Henry Ernest Dudeney/Modern Puzzles/Moving Counter Problems

Henry Ernest Dudeney: Modern Puzzles: Moving Counter Problems

The puzzle is to remove all but one counter by a succession of leaps.

A counter can leap over another adjoining it to the next square beyond, if vacant,

and in making the leap you remove the one jumped over.

But no leap may be made in a diagonal direction.

The following is a solution in eight moves:

$5 - 13$, $(6 - 14, 6 - 5)$, $16 - 15$, $(3 - 13, 3 - 6)$, $2 - 10$, $(8 - 7, 8 - 16, 8 - 3)$, $(1 - 9, 1 - 2, 1 - 8)$, $(4 - 12, 4 - 1)$

This means that $5$ leaps over $13$ and $13$ is removed, then $6$ leaps over $14$ and $14$ is removed, and so on.

The leaps within a bracket count as one move, because the leaps are made with the same counter in succession.

It will be seen that No. $4$ makes the last leap.

Now try to find a solution, in seven moves, in which No. $1$ makes the last leap.

There are forty-nine fishing-boats in the North Sea.

How could an enemy ram and sink the lot in twelve straight courses,

starting at $A$ and finishing up at the same place?

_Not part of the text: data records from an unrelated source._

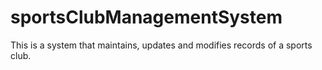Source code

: # sportsClubManagementSystem
This is a system that maintains, updates and modifies records of a sports club. 
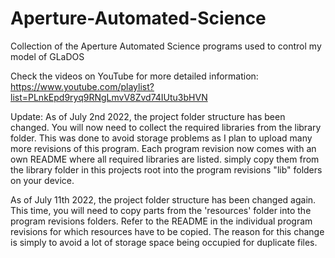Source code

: # Aperture-Automated-Science
Collection of the Aperture Automated Science programs used to control my model of GLaDOS

Check the videos on YouTube for more detailed information: https://www.youtube.com/playlist?list=PLnkEpd9ryq9RNgLmvV8Zvd74IUtu3bHVN

Update:
As of July 2nd 2022, the project folder structure has been changed. You will now need to collect the required libraries from the library folder.
This was done to avoid storage problems as I plan to upload many more revisions of this program.
Each program revision now comes with an own README where all required libraries are listed. simply copy them from the library folder in this projects root into the program revisions "lib" folders on your device.

As of July 11th 2022, the project folder structure has been changed again. This time, you will need to copy parts from the 'resources' folder into the program revisions folders.
Refer to the README in the individual program revisions for which resources have to be copied.
The reason for this change is simply to avoid a lot of storage space being occupied for duplicate files.
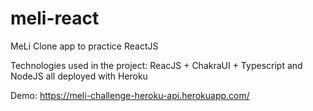 # meli-react
MeLi Clone app to practice ReactJS

Technologies used in the project: ReacJS + ChakraUI + Typescript and NodeJS all deployed with Heroku

Demo: https://meli-challenge-heroku-api.herokuapp.com/
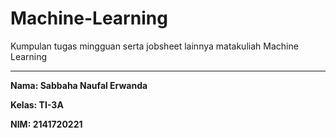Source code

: # Machine-Learning
Kumpulan tugas mingguan serta jobsheet lainnya matakuliah Machine Learning
** **

**Nama: Sabbaha Naufal Erwanda** 

**Kelas: TI-3A**

**NIM: 2141720221**
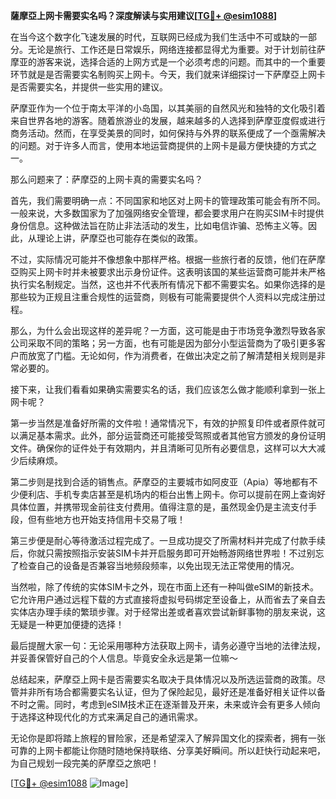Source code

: **薩摩亞上网卡需要实名吗？深度解读与实用建议[[TG💪+ @esim1088](https://t.me/s/esim1088)]**

在当今这个数字化飞速发展的时代，互联网已经成为我们生活中不可或缺的一部分。无论是旅行、工作还是日常娱乐，网络连接都显得尤为重要。对于计划前往萨摩亚的游客来说，选择合适的上网方式是一个必须考虑的问题。而其中的一个重要环节就是是否需要实名制购买上网卡。今天，我们就来详细探讨一下萨摩亞上网卡是否需要实名，并提供一些实用的建议。

萨摩亚作为一个位于南太平洋的小岛国，以其美丽的自然风光和独特的文化吸引着来自世界各地的游客。随着旅游业的发展，越来越多的人选择到萨摩亚度假或进行商务活动。然而，在享受美景的同时，如何保持与外界的联系便成了一个亟需解决的问题。对于许多人而言，使用本地运营商提供的上网卡是最方便快捷的方式之一。

那么问题来了：萨摩亞的上网卡真的需要实名吗？

首先，我们需要明确一点：不同国家和地区对上网卡的管理政策可能会有所不同。一般来说，大多数国家为了加强网络安全管理，都会要求用户在购买SIM卡时提供身份信息。这种做法旨在防止非法活动的发生，比如电信诈骗、恐怖主义等。因此，从理论上讲，萨摩亞也可能存在类似的政策。

不过，实际情况可能并不像想象中那样严格。根据一些旅行者的反馈，他们在萨摩亞购买上网卡时并未被要求出示身份证件。这表明该国的某些运营商可能并未严格执行实名制规定。当然，这也并不代表所有情况下都不需要实名。如果你选择的是那些较为正规且注重合规性的运营商，则极有可能需要提供个人资料以完成注册过程。

那么，为什么会出现这样的差异呢？一方面，这可能是由于市场竞争激烈导致各家公司采取不同的策略；另一方面，也有可能是因为部分小型运营商为了吸引更多客户而放宽了门槛。无论如何，作为消费者，在做出决定之前了解清楚相关规则是非常必要的。

接下来，让我们看看如果确实需要实名的话，我们应该怎么做才能顺利拿到一张上网卡呢？

第一步当然是准备好所需的文件啦！通常情况下，有效的护照复印件或者原件就可以满足基本需求。此外，部分运营商还可能接受驾照或者其他官方颁发的身份证明文件。确保你的证件处于有效期内，并且清晰可见所有必要信息，这样可以大大减少后续麻烦。

第二步则是找到合适的销售点。萨摩亞的主要城市如阿皮亚（Apia）等地都有不少便利店、手机专卖店甚至是机场内的柜台出售上网卡。你可以提前在网上查询好具体位置，并携带现金前往支付费用。值得注意的是，虽然现金仍是主流支付手段，但有些地方也开始支持信用卡交易了哦！

第三步便是耐心等待激活过程完成了。一旦成功提交了所需材料并完成了付款手续后，你就只需按照指示安装SIM卡并开启服务即可开始畅游网络世界啦！不过别忘了检查自己的设备是否兼容当地频段频率，以免出现无法正常使用的情况。

当然啦，除了传统的实体SIM卡之外，现在市面上还有一种叫做eSIM的新技术。它允许用户通过远程下载的方式直接将虚拟号码绑定至设备上，从而省去了亲自去实体店办理手续的繁琐步骤。对于经常出差或者喜欢尝试新鲜事物的朋友来说，这无疑是一种更加便捷的选择！

最后提醒大家一句：无论采用哪种方法获取上网卡，请务必遵守当地的法律法规，并妥善保管好自己的个人信息。毕竟安全永远是第一位嘛～

总结起来，萨摩亞上网卡是否需要实名取决于具体情况以及所选运营商的政策。尽管并非所有场合都需要实名认证，但为了保险起见，最好还是准备好相关证件以备不时之需。同时，考虑到eSIM技术正在逐渐普及开来，未来或许会有更多人倾向于选择这种现代化的方式来满足自己的通讯需求。

无论你是即将踏上旅程的冒险家，还是希望深入了解异国文化的探索者，拥有一张可靠的上网卡都能让你随时随地保持联络、分享美好瞬间。所以赶快行动起来吧，为自己规划一段完美的萨摩亞之旅吧！

[[TG💪+ @esim1088](https://t.me/s/esim1088) ![Image](https://i.postimg.cc/4NQfJmqS/Snipaste-2025-05-13-00-14-12.png)]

Make a rough board, as shown, and place seventeen counters on the squares indicated.

The puzzle is to remove all but one by a series of leaping moves, as in draughts or solitaire.

A counter can be made to leap over another to the next square beyond, if vacant, and you then remove the one jumped over.

It will be seen that the first leap must be made by the central counter, No. $9$, and one has the choice of $8$ directions.

A continuous series of leaps with the same counter will count as a single move.

It is required to take off $26$ counters in $4$ moves, leaving the No. $9$ on its original centre square.

Every play must be a leap.

Divide a sheet of paper into six compartments, as shown in the diagram,

and place a pile of $15$ counters, numbered consecutively $1$, $2$, $3$, $\ldots$, $15$ downwards, in compartment $A$.

The puzzle is to transfer the complete pile, in the fewest possible moves, to compartment $F$.

You can move the counters one at a time to any compartment,

but may never place a counter on one that bears a smaller number than itself.

Thus, if you place $1$ on $B$ and $2$ on $C$, you can then place $1$ on $2$, but not $2$ on $1$.